The math in this guide is not complicated. Your PLN bill gives you the starting point. Your city's PSH gives you the solar resource. The formula kWp = daily kWh / (PSH x 0.85) gives you the system size. Everything else is verification: does the inverter match the panels, does the battery cover the night load, does the total price land within the benchmark ranges?
Run your numbers in the calculator now. Bring the output to your next installer conversation. Ask the right questions. The market in Indonesia has good installers at fair prices, and those installers will have no problem explaining every line item in their quote. The ones who can't, you've already identified.

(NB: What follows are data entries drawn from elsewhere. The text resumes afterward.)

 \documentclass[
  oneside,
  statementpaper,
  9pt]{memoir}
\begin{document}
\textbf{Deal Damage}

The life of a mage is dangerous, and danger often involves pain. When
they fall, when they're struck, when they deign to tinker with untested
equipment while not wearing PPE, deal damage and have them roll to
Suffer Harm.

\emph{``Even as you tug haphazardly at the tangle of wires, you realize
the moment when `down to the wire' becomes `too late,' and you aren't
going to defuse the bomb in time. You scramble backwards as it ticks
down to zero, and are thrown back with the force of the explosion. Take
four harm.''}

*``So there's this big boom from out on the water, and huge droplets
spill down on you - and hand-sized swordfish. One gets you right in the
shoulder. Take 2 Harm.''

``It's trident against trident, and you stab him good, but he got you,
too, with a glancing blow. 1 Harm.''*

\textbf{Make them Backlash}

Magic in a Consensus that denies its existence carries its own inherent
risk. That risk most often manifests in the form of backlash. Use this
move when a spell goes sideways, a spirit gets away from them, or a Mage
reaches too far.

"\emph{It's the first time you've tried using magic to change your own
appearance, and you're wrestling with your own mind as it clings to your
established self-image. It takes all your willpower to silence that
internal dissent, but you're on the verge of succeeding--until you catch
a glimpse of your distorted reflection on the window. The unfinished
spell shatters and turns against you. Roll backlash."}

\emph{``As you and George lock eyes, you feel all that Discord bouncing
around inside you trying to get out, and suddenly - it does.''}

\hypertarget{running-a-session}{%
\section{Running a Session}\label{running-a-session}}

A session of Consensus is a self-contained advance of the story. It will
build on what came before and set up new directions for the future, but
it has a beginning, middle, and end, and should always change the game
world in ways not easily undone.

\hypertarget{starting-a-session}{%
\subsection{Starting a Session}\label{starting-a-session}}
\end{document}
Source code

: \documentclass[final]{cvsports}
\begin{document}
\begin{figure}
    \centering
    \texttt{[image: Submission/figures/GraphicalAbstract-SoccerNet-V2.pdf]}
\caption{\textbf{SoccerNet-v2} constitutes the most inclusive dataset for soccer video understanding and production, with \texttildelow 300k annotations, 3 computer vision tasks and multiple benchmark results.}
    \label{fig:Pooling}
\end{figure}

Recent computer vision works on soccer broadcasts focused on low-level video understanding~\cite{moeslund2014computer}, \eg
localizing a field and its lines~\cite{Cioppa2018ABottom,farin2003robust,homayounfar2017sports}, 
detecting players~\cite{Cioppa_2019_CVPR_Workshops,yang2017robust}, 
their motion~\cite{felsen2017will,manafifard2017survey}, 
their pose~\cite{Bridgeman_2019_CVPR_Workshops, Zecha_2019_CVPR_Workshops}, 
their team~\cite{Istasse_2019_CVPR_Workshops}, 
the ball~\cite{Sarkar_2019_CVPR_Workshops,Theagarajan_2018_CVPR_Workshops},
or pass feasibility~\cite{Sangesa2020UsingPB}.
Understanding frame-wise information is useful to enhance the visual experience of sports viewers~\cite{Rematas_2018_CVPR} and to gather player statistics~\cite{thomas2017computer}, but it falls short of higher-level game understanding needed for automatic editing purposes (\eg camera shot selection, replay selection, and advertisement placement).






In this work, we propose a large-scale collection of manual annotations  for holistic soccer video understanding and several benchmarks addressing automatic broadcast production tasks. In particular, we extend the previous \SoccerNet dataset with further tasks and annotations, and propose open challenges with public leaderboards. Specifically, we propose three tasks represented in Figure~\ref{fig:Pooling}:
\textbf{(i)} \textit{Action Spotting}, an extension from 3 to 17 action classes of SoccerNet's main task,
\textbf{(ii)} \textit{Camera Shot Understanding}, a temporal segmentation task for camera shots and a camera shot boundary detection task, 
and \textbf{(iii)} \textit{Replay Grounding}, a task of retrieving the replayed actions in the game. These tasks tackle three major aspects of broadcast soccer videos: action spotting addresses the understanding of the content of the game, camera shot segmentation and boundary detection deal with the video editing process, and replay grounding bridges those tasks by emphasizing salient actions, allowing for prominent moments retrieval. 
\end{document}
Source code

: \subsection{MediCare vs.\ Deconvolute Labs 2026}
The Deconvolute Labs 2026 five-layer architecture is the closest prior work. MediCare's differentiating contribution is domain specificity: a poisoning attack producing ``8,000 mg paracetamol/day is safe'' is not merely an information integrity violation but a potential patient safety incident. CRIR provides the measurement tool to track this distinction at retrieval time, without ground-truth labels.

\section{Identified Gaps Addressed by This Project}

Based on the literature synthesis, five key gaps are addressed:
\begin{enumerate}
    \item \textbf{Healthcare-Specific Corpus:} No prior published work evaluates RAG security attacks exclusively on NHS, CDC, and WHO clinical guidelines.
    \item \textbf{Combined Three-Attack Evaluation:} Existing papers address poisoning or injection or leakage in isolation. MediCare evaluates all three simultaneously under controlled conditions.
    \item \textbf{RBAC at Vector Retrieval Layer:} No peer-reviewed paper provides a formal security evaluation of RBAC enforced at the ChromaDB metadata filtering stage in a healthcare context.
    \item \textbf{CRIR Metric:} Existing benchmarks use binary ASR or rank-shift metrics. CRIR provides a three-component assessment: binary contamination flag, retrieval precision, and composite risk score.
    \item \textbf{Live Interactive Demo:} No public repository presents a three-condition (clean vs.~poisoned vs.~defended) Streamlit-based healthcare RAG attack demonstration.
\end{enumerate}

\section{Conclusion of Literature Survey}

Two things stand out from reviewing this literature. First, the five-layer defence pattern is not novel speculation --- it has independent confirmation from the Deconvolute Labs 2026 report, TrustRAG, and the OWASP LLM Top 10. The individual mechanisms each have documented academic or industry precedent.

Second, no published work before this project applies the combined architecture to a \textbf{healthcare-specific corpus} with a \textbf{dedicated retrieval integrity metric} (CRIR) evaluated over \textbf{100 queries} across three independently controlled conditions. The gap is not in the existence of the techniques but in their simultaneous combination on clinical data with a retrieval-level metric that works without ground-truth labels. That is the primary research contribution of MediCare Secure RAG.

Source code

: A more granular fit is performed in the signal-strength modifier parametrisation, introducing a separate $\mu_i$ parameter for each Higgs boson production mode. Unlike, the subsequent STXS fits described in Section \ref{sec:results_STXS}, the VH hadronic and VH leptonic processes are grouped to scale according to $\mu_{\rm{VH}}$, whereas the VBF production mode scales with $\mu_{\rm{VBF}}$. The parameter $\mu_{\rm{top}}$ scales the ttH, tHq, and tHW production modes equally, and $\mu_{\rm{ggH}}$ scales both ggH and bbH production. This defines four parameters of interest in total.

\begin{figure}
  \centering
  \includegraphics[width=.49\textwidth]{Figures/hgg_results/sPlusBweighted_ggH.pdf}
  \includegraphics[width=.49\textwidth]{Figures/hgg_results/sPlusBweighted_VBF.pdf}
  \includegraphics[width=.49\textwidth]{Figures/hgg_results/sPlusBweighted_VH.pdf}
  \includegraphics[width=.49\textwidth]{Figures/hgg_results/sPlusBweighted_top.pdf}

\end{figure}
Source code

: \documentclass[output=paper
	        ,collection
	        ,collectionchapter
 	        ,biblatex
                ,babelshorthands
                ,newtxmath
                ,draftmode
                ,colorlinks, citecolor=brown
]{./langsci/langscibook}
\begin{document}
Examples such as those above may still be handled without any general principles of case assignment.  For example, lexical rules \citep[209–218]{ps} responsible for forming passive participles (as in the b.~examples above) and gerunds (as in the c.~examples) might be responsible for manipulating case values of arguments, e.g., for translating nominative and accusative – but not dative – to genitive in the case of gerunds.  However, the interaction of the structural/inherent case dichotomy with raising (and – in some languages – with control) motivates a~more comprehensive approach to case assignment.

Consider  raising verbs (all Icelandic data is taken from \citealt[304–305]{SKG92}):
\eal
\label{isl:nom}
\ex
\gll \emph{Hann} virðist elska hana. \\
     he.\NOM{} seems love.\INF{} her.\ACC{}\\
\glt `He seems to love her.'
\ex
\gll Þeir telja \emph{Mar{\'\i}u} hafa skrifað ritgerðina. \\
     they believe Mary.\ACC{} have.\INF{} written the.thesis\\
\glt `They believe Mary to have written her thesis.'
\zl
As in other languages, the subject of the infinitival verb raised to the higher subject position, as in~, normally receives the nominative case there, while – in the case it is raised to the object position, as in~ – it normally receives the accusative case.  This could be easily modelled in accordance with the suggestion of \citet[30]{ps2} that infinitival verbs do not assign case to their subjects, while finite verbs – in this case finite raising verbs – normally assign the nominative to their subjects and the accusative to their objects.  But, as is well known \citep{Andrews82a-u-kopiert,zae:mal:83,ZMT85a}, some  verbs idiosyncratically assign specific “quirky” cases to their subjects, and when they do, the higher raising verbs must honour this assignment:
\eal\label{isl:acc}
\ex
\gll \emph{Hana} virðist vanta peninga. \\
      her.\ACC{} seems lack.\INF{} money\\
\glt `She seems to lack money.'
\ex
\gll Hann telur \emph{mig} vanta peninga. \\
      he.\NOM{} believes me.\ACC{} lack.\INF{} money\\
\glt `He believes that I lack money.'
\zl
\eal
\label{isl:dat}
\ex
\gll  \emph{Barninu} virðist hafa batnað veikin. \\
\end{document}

If you have questions about your specific situation, reach out on WhatsApp and we'll take a look at your numbers.
Frequently asked questions
kWp stands for kilowatt-peak, the rated power output of a panel under ideal laboratory conditions (1000 W/m² irradiance, 25°C cell temperature). It's the standard unit for comparing system sizes. A 3 kWp system in Jakarta produces roughly 12-13 kWh per day in practice, because real sun hours, temperature losses, and wiring losses reduce what you get versus the nameplate figure.